Exercise details: Set out each line from the following listing that includes the word "text".

══ Dataset content

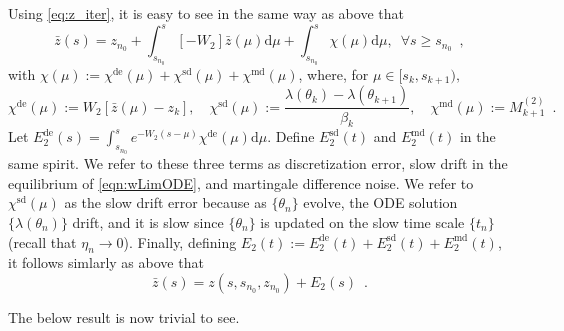\documentclass[usenames,dvipsnames,final,12pt]{colt2018} %
\newcommand{\vop}{VoP}
\newcommand{\bt}{b_1}
\newcommand{\Xt}{X_1}
\newcommand{\bart}{\bar{\theta}}
\newcommand{\Et}{E_1}
\newcommand{\tSol}[1]{\theta(#1, \tI{n_0}, \theta_{n_0})}
\newcommand{\zetD}{\zeta^{\dt}}
\newcommand{\zetM}{\zeta^{\md}}
\newcommand{\zetT}{\zeta^{\te}}
\newcommand{\EtD}{\Et^{\dt}}
\newcommand{\EtM}{\Et^{\md}}
\newcommand{\EtT}{\Et^{\te}}
\newcommand{\Ww}{W_2}
\newcommand{\Mw}{M^{(2)}}
\newcommand{\chizD}{\chi^{\dt}}
\newcommand{\chizM}{\chi^{\md}}
\newcommand{\chizS}{\chi^{\sd}}
\newcommand{\barz}{\bar{z}}
\newcommand{\Ez}{E_2}
\newcommand{\EzD}{\Ez^{\dt}}
\newcommand{\EzM}{\Ez^{\md}}
\newcommand{\EzS}{\Ez^{\sd}}
\newcommand{\zSol}[1]{z(#1, \sI{n_0}, z_{n_0})}
\newcommand{\dt}{\text{de}}
\newcommand{\md}{\text{md}}
\newcommand{\sd}{\text{sd}}
\newcommand{\te}{\text{te}}
\newcommand{\df}{\mathrm{d}}
\newcommand{\tI}[1]{t_{#1}}
\newcommand{\sI}[1]{s_{#1}}
\begin{document}
Using \eqref{eq:z_iter}, it is easy to see in the same way {as above} that
%
\begin{equation}
\label{eqn:zTotUpd}
\barz(s) = z_{n_0} + \int_{\sI{n_0}}^{s} [-\Ww] \barz(\mu) \df \mu + \int_{\sI{n_0}}^{s} \chi(\mu) \df \mu, \enspace \forall s \geq \sI{n_0} \enspace,
\end{equation}
%
with $\chi(\mu) := \chizD(\mu) + \chizS(\mu) + \chizM(\mu)$, where, for $\mu \in [\sI{k}, \sI{k + 1}),$
\begin{equation}
\chizD(\mu) := \Ww[\barz(\mu) - z_k], \quad \chizS(\mu) := \frac{\lambda(\theta_k) - \lambda(\theta_{k + 1})}{\beta_k}, \quad \chizM(\mu) := \Mw_{k+1} \enspace.
\end{equation}
Let $\EzD(s) = \int_{\sI{n_0}}^{s} e^{-\Ww(s - \mu)} \chizD(\mu) \df \mu$.
Define $\EzS(t)$ and $\EzM(t)$ in the same spirit.
%
We refer to these three terms as
discretization error, slow drift in the equilibrium of \eqref{eqn:wLimODE}, and martingale difference noise.
%
We refer to $\chizS(\mu)$ as the slow drift error because as $\{\theta_n\}$ evolve, the ODE solution $\{\lambda(\theta_n)\}$ drift,
and it is slow since $\{\theta_n\}$ is updated on the slow time scale $\{\tI{n}\}$ (recall that $\eta_n \to 0$).
Finally, defining $\Ez(t) := \EzD(t) + \EzS(t) + \EzM(t)$, it follows simlarly as above that
\begin{equation}
%
\barz(s) = \zSol{s} +  \Ez(s) \enspace. \label{eqn:w-TrajComp}
%
\end{equation}

The below result is now trivial to see.
\end{document}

════

Exercise solution:
\newcommand{\dt}{\text{de}}
\newcommand{\md}{\text{md}}
\newcommand{\sd}{\text{sd}}
\newcommand{\te}{\text{te}}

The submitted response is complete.